碎雪心道不好,急忙拦住莫灵兰,心里暗怪自个嘴笨,话也说不清,竟然还叫莫灵兰误会了。这事明显也没法瞒下去,碎雪只好将实情道出,“主子,三皇子和云修二人现在不在南斗宫里,他们还未回来,不知道人在哪里,你先不要着急。”
碎雪这次学乖了,没敢直接把下落不明四个字直接说出口,因为人们一般都会自动在这后面联想到另外四个字——生死未卜。所以碎雪便用别的话委婉地道出这四个字的意思,生怕莫灵兰再胡思乱想。
莫灵兰难以置信地喃喃道,“怎么会呢?你是不是在骗我?”
碎雪只好把方才传消息那人的原话一五一十地全复述出来了,事无巨细,一个字都没有漏掉。
莫灵兰听完之后,身子摇晃了几下,嘴巴张开准备说些什么,怎料突然觉得头晕目眩,胸口发闷,一口气提不上来,就那么晕了过去。
莫灵兰身后空无一物,要是摔倒了就是实打实地砸在地面上,这可不得了。碎雪心中着急眼看就要扶不住莫灵兰了,只好眼睛一闭,心里一横,直接躺在地上给莫灵兰做了肉垫。

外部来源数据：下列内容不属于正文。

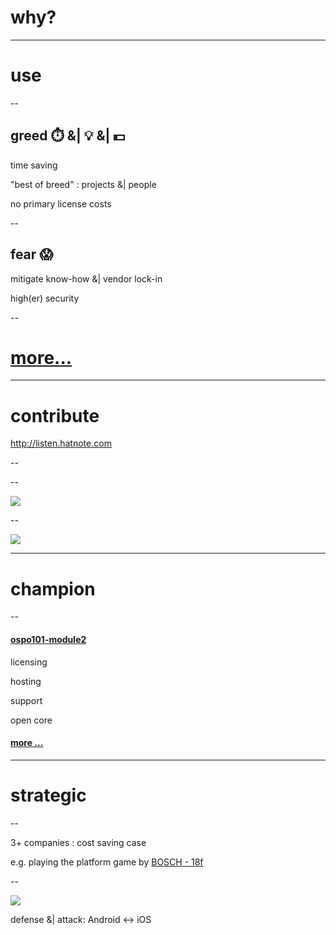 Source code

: # why?

---

# use

--

## greed ⏱️ &| 💡 &| 💵

time saving

"best of breed" : projects &| people

no primary license costs

--

## fear 😱

mitigate know-how &| vendor lock-in 

high(er) security

--

# [more...](https://github.com/todogroup/ospo101/blob/main/module1/README.md#the-business-perspective)

---

# contribute

http://listen.hatnote.com

--

<!-- .slide: data-background="https://imgs.xkcd.com/comics/dependency_2x.png" data-background-size="contain" -->

--

![](https://github.com/todogroup/ospo101/raw/main/module6/dev-without-upstreaming.png)

--

![](https://github.com/todogroup/ospo101/raw/main/module6/dev-with-upstreaming.png)

---

# champion

--

#### [ospo101-module2](https://github.com/todogroup/ospo101/blob/main/module2/README.md#what-are-the-major-open-source-business-models)

licensing

hosting

support

open core 

#### [more ...](https://en.wikipedia.org/wiki/Business_models_for_open-source_software)

---

# strategic

--

3+ companies : cost saving case

e.g. playing the platform game by [BOSCH - 18f](https://open-insurance.org/events/2019/open-insurance-day-00.html)

--

![](https://digifinmasters.com/wordpress/wp-content/uploads/2020/01/Image4-1200x590.png)

defense &| attack: Android <-> iOS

这真是一个人实打实地砸下来,碎雪躺在地上,只觉得五脏六腑好像都被压碎了,她躺在地上缓了片刻,便赶紧托着莫灵兰小心翼翼地做起来,把人扶到床上安置好,她才赶紧出去请大夫过来。
“大夫我家主子没事吧?”碎雪见大夫把完脉,迫不及待地问道。莫灵兰这些时日本就睡不好吃不好,这又连续晕倒,碎雪真是太不放心了,生怕莫灵兰的身子出了什么大问题。
好在,那大夫表示并没有什么大问题,“她只是受了惊吓,情绪又太过激动,再加上身子骨本就有点虚弱,这才晕倒的。让她睡吧,好生地歇息一番。”
碎雪听了这话,才放下心来,再三跟大夫道谢,客客气气地把人送出去。
回到屋后,碎雪认认真真地守着莫灵兰,心中直叹气,也非常自责。她总觉得莫灵兰此次晕倒跟她有着脱不开的关系,大夫都说莫灵兰是因为受到惊吓情绪激动,若不是她说话太过直接,说不定莫灵兰也就不会如此了。
莫灵兰这边一片沉闷与寂静,另一边却是一片喜色,南斗宫的众人恨不得敲锣打鼓大摆宴席,因为他们的宫主方玉华回来了。
方玉华一走数天没有一点消息,连云修都因为出去找宫主而下落不明,南斗宫的宫众没有主心骨,心中如何能不着急?
这下好了,宫主终于回来了,虽然看着身上有点狼狈,神情也有些疲惫,但看着气色还好,不像是受了伤的样子,宫众的心也就放下去大半了。
方玉华回来后,等了一会,还未见到云修过来向他汇报宫中近期的事务,心中有些奇怪,但也只以为是下人脚程慢,还没来得及向云修通传,说宫主回来了,便坐在那等了一会。